European leaders are pushing for renewed discussions between the European Union, Ukraine, and Russian authorities regarding the potential resumption of gas transit through Ukraine. Slovakia’s Prime Minister, Robert Fico, has expressed openness to the idea, despite the expiration of a five-year gas transit deal between Moscow and Kyiv. Fico has emphasized the need for a revival of the gas flow, citing the rising energy costs affecting Slovakia and the broader European region.
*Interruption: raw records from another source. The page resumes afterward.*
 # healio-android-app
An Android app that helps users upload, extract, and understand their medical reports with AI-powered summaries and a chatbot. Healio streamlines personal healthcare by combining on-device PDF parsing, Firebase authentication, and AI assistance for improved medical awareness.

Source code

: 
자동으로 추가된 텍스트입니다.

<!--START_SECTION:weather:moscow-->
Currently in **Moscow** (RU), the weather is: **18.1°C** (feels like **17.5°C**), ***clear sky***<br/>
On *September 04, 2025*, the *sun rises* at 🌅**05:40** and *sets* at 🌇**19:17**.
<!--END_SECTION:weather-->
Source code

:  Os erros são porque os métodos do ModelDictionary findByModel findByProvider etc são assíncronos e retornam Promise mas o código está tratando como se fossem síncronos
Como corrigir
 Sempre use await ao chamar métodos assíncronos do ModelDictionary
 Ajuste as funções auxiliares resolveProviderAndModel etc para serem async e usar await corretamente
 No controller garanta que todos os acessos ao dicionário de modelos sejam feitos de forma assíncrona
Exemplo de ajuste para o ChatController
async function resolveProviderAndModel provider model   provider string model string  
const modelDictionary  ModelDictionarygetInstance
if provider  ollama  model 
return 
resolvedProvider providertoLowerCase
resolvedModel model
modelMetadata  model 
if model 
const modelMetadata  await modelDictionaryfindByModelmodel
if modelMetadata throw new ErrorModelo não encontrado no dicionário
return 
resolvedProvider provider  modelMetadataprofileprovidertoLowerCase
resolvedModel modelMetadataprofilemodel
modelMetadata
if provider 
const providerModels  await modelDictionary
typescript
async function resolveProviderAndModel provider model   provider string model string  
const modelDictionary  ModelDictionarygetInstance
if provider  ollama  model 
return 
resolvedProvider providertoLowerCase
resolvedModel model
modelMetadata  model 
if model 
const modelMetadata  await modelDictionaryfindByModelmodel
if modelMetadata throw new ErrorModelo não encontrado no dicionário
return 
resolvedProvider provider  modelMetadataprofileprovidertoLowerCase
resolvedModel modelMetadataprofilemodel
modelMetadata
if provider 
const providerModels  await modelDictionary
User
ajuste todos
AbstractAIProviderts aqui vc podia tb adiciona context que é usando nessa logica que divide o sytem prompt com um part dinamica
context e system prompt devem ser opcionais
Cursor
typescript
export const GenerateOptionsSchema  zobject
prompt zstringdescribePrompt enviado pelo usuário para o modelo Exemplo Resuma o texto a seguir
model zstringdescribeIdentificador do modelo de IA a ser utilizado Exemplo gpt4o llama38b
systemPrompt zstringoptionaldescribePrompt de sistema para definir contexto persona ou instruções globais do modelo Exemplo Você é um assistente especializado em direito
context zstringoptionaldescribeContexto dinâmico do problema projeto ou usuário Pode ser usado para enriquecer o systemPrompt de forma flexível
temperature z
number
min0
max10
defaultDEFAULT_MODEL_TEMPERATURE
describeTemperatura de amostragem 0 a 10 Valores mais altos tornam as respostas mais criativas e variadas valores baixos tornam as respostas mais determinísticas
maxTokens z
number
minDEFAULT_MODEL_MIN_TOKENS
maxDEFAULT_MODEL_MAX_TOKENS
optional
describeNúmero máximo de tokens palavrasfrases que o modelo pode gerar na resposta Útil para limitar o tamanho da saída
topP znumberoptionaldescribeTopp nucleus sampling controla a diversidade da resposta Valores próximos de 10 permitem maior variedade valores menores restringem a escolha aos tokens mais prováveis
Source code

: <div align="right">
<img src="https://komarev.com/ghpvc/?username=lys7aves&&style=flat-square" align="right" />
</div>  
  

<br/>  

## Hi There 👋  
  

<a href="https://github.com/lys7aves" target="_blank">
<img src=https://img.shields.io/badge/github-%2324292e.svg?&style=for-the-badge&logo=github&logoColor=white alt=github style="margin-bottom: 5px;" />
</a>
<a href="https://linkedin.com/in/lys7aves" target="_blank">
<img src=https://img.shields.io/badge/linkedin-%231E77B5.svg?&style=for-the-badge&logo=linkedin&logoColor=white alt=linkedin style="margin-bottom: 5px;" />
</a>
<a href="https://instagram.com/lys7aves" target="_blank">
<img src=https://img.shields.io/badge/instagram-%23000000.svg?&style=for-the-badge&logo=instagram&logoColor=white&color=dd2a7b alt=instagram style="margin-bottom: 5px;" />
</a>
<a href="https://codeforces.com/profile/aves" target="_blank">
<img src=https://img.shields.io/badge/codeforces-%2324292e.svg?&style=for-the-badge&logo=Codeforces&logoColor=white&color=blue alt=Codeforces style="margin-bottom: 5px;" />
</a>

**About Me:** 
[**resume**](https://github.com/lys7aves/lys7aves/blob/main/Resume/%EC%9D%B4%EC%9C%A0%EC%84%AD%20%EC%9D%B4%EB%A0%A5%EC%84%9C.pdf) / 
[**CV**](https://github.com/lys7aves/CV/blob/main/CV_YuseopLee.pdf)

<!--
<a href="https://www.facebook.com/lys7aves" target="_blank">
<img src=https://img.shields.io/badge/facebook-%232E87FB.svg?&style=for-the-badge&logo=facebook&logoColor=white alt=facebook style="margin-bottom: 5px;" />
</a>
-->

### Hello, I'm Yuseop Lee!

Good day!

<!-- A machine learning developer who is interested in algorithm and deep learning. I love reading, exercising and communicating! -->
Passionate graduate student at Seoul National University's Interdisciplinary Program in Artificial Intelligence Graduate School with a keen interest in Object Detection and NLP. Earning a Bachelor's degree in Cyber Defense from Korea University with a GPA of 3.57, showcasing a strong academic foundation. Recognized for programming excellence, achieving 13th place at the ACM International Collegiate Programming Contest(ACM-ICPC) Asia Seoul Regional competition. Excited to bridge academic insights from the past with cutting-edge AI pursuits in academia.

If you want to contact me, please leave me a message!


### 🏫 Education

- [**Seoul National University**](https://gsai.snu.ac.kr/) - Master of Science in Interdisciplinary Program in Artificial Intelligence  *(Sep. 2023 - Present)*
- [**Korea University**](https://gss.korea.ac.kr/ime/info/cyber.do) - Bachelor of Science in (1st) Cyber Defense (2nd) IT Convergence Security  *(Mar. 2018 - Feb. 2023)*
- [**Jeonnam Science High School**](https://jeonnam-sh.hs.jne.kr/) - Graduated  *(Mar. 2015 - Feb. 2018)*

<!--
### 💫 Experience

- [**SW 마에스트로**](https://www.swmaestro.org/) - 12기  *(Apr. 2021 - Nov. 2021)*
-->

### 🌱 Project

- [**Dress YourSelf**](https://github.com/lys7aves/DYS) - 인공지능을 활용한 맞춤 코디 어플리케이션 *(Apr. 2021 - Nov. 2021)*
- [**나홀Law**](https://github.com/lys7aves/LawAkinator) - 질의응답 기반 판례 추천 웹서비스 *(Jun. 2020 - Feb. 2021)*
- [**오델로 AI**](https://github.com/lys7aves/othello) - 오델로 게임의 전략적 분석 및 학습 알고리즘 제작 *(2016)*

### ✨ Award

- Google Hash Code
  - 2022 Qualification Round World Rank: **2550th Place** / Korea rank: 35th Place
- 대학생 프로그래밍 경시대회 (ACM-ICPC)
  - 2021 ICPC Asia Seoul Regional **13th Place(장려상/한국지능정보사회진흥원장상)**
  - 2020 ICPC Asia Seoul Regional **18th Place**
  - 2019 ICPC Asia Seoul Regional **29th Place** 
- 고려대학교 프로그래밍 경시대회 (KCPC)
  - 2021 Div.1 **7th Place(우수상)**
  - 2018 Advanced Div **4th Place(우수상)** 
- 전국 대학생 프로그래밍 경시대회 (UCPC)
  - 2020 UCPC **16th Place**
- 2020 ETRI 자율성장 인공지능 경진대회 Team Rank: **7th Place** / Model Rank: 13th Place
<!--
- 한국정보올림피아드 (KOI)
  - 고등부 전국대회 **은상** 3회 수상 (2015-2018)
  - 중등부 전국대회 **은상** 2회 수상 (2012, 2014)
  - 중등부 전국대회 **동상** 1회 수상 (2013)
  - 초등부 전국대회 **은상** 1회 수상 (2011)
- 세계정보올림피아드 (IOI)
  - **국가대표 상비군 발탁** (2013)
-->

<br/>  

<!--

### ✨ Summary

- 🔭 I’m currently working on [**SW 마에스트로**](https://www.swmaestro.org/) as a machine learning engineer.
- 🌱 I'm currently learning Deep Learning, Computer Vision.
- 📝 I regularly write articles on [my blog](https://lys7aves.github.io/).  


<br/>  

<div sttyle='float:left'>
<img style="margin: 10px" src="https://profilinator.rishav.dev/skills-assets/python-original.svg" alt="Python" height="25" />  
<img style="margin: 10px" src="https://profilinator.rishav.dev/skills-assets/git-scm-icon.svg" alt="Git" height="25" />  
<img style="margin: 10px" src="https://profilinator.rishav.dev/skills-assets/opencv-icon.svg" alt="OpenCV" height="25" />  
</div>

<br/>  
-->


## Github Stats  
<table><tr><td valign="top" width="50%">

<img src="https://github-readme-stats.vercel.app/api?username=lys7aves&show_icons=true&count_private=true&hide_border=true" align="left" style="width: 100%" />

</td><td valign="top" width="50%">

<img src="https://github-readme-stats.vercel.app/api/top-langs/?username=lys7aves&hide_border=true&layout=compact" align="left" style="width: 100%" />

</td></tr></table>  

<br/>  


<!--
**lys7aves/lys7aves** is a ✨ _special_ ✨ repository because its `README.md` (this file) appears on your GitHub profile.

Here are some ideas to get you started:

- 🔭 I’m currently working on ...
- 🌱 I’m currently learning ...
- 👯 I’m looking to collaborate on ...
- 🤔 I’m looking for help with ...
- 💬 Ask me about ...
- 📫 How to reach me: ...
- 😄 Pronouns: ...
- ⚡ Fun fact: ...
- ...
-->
Speaking at an extraordinary summit in Brussels on Thursday, Fico reiterated his stance that the pipeline running through Slovakia, with a capacity of 100 billion cubic meters, should be utilized moving forward. “I want to do everything to ensure it is used in the future,” he told reporters.
Last year, Russia indicated its willingness to engage in a new gas deal with Ukraine. In November, Russian Deputy Prime Minister Alexander Novak confirmed that Russia would be open to continuing gas supplies to Europe via Ukraine, provided Kyiv and the involved European countries could reach an agreement. “European countries that receive gas through this corridor are interested in continuing such cooperation,” Novak stated, adding that the final decision depends largely on negotiations between the countries involved.
Ukraine faces a significant loss of up to $1 billion annually in transit fees following the deal’s expiration. In response, the country plans to offset the shortfall by significantly increasing domestic gas transmission tariffs. At the same time, Russian energy giant Gazprom stands to lose nearly $5 billion in gas sales, with Ukrainian gas constituting about 5% of total EU gas imports.
Meanwhile, European natural gas futures saw a rebound on Thursday, rising to €41.5/MWh after two days of losses. The surge is attributed to forecasts predicting colder-than-usual weather, which is expected to increase heating demand. This shift is likely to deplete gas storage levels further before the end of the heating season. EU gas storage is currently at 37.3% capacity, having declined more rapidly than anticipated this winter due to both colder weather and reduced wind power generation.